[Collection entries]
--- START ---

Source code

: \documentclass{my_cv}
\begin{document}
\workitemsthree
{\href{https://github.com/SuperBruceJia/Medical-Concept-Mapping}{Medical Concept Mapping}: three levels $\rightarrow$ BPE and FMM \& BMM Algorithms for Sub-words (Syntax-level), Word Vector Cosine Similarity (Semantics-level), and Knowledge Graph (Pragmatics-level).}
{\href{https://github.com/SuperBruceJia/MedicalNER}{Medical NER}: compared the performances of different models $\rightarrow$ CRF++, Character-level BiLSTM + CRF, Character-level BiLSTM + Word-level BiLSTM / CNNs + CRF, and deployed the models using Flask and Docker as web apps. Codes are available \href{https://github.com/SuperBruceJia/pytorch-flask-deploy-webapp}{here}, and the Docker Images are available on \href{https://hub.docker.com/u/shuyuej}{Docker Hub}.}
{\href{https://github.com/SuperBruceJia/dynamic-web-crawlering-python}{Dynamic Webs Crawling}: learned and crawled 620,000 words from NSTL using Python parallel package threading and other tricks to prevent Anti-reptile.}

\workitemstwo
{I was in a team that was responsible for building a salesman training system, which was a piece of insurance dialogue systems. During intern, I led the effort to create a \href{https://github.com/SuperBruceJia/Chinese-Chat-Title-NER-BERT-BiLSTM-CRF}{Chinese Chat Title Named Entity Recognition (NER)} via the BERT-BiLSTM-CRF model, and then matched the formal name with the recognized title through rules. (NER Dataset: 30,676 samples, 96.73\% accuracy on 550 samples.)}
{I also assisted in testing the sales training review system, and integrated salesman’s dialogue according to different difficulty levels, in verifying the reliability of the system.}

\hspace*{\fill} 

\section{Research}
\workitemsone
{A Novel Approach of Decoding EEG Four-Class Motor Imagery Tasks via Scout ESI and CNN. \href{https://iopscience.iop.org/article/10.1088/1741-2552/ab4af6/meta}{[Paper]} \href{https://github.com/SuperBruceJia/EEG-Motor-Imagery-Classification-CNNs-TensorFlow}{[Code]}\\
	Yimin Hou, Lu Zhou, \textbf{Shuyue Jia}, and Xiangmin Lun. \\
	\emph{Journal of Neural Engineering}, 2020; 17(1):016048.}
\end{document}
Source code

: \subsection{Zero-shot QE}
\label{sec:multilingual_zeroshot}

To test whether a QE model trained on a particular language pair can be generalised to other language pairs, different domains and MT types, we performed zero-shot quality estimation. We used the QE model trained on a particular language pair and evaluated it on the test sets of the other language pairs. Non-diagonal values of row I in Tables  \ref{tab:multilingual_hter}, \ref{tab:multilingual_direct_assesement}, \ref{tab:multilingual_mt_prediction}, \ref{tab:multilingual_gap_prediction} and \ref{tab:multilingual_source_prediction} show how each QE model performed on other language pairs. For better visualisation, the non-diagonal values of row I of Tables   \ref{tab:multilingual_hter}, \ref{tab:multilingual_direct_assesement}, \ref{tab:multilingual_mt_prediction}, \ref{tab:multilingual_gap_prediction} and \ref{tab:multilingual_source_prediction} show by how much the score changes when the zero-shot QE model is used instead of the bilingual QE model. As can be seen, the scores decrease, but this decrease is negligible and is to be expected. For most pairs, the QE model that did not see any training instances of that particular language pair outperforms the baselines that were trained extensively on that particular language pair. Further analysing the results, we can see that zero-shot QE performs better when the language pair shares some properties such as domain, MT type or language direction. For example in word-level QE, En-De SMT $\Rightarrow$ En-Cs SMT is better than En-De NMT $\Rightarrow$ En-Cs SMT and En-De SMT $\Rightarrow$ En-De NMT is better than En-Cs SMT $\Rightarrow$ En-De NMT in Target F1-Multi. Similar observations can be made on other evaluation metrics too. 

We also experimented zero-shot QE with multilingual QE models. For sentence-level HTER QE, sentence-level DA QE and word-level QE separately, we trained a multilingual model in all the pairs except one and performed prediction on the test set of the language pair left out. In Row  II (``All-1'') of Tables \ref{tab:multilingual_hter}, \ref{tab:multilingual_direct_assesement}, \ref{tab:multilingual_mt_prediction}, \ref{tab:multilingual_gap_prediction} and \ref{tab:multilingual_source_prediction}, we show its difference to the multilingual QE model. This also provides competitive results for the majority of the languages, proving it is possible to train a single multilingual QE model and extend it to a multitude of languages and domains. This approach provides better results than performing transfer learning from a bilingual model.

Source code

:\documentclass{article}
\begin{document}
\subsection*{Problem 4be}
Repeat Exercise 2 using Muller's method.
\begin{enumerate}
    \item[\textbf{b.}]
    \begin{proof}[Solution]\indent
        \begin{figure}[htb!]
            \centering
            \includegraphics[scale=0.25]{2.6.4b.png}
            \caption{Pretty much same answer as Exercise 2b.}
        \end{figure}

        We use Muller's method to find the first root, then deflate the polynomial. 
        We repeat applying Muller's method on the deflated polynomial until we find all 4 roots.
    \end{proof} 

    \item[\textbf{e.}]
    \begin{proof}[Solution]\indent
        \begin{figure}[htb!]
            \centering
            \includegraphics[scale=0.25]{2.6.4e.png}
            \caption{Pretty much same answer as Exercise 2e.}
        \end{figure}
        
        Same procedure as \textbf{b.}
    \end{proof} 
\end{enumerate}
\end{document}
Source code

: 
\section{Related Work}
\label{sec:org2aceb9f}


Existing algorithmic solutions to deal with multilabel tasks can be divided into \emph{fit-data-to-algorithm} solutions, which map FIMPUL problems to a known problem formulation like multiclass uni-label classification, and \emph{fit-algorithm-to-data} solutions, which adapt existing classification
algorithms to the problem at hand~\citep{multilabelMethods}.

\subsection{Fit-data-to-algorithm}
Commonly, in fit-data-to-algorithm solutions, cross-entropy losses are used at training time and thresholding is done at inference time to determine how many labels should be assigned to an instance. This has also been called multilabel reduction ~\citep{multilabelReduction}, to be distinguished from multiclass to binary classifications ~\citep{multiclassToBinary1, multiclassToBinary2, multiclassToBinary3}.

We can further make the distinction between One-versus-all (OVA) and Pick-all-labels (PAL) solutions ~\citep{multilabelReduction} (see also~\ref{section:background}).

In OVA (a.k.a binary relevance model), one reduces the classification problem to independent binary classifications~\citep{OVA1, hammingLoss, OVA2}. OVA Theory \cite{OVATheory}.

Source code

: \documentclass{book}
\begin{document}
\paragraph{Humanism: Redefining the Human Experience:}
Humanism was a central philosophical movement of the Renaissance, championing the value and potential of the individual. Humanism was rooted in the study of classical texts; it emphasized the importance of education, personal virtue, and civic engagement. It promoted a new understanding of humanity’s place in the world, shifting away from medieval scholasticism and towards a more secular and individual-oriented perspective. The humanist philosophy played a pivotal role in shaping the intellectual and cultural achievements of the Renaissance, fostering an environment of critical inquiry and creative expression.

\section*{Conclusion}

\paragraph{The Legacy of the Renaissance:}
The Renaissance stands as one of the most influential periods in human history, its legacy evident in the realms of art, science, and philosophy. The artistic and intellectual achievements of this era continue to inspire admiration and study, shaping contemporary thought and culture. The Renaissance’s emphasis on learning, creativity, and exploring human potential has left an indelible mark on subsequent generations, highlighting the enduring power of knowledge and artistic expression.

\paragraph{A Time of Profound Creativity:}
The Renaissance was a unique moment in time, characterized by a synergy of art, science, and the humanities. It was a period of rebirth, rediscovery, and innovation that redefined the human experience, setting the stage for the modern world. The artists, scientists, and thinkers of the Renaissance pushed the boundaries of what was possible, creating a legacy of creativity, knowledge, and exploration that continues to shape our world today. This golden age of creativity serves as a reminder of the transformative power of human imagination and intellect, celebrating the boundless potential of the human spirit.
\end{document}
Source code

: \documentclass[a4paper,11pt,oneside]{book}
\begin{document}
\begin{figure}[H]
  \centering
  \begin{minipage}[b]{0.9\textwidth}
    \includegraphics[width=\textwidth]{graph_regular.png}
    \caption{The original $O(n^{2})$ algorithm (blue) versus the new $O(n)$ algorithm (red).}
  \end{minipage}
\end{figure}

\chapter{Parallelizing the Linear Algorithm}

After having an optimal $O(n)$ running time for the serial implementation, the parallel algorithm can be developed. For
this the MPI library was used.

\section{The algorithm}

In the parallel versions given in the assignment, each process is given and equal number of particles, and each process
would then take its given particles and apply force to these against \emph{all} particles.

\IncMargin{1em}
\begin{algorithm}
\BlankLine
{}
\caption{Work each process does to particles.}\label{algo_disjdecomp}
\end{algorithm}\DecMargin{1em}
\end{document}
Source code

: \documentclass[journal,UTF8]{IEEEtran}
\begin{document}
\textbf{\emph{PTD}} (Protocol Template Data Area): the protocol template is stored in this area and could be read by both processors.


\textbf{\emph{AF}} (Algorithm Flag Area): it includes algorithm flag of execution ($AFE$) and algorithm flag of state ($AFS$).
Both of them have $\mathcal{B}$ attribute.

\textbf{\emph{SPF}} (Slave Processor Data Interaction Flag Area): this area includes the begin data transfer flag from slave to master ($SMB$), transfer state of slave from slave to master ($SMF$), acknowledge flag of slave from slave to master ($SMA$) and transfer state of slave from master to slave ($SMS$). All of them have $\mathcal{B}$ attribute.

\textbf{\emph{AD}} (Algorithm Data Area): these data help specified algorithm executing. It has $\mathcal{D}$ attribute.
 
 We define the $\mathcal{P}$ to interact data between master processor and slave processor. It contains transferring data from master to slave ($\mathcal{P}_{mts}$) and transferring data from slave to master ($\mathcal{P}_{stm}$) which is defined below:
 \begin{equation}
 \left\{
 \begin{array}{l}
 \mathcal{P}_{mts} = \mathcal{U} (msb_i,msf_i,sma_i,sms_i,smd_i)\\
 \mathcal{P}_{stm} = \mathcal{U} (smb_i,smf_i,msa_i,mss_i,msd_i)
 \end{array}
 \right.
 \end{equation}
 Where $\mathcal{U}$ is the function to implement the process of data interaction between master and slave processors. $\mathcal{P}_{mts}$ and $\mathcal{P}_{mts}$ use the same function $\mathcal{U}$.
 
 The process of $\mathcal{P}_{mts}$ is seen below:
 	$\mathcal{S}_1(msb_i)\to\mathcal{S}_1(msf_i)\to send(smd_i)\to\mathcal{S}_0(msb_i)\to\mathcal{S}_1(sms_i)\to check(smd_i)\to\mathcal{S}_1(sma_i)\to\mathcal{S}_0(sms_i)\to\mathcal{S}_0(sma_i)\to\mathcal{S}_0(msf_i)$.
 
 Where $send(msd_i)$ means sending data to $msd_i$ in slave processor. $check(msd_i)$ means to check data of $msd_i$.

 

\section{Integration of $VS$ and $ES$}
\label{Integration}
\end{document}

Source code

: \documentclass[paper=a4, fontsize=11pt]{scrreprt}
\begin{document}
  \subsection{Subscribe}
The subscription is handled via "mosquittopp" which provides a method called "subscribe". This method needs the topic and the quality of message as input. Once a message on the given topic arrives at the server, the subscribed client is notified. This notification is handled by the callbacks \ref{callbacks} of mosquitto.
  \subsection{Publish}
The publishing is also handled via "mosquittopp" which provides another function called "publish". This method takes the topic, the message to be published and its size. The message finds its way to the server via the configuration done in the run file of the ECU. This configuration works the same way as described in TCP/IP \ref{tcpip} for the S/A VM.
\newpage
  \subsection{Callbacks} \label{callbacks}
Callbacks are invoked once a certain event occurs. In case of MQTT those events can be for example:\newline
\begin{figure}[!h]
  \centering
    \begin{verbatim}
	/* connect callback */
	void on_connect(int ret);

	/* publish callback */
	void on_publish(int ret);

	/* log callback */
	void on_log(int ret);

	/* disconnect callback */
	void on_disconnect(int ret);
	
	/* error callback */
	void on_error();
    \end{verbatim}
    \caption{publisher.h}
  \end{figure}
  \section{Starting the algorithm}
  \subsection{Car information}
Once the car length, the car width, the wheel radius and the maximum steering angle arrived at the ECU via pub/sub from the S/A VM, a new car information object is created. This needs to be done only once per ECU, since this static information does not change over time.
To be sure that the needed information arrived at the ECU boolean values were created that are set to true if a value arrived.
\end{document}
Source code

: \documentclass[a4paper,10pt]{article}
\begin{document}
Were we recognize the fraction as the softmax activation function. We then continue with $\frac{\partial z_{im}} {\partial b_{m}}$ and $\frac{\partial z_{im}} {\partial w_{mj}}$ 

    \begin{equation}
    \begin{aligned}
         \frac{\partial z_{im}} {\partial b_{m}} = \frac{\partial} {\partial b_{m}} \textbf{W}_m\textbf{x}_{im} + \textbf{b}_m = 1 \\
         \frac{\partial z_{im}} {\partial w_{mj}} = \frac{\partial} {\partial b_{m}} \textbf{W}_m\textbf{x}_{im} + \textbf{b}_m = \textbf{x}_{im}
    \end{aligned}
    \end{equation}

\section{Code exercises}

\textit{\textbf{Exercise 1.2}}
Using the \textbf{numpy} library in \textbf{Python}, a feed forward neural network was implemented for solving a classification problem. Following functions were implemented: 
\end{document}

--- END ---

What is being asked> Of all the entries above, output exactly the lines between the one holding "In the parallel" and the one holding "Both of them", inclusive.

Response>
In the parallel versions given in the assignment, each process is given and equal number of particles, and each process
would then take its given particles and apply force to these against \emph{all} particles.

\IncMargin{1em}
\begin{algorithm}
\BlankLine
{}
\caption{Work each process does to particles.}\label{algo_disjdecomp}
\end{algorithm}\DecMargin{1em}
\end{document}
Source code

: \documentclass[journal,UTF8]{IEEEtran}
\begin{document}
\textbf{\emph{PTD}} (Protocol Template Data Area): the protocol template is stored in this area and could be read by both processors.


\textbf{\emph{AF}} (Algorithm Flag Area): it includes algorithm flag of execution ($AFE$) and algorithm flag of state ($AFS$).
Both of them have $\mathcal{B}$ attribute.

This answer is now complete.